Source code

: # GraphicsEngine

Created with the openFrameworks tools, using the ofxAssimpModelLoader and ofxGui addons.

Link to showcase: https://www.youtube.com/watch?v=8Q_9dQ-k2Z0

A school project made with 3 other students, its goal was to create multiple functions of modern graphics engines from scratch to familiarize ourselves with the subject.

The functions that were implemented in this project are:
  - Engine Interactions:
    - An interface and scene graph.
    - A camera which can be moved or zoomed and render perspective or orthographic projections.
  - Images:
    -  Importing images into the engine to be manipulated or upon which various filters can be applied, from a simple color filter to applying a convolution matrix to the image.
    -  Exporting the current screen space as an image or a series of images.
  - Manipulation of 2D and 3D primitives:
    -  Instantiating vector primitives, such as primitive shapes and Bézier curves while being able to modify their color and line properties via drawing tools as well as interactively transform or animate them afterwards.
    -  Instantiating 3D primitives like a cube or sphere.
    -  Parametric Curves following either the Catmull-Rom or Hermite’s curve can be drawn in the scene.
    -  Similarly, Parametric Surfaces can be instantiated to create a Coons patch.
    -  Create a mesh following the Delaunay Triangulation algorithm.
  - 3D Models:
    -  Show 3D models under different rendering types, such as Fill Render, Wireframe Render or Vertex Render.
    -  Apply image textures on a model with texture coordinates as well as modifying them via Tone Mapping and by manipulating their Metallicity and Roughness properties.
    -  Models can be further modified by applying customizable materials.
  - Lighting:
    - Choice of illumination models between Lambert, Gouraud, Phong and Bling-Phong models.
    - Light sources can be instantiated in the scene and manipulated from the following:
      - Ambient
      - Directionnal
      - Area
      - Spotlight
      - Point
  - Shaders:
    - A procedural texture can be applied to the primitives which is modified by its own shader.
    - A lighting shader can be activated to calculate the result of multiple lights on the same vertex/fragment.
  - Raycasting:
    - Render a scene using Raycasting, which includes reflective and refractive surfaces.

——————

- WHAT THE TASK ASKS:
Go through the material and copy out every line with "applying" in it.

- RESPONSE FOR THIS EXERCISE:
    -  Importing images into the engine to be manipulated or upon which various filters can be applied, from a simple color filter to applying a convolution matrix to the image.
    -  Models can be further modified by applying customizable materials.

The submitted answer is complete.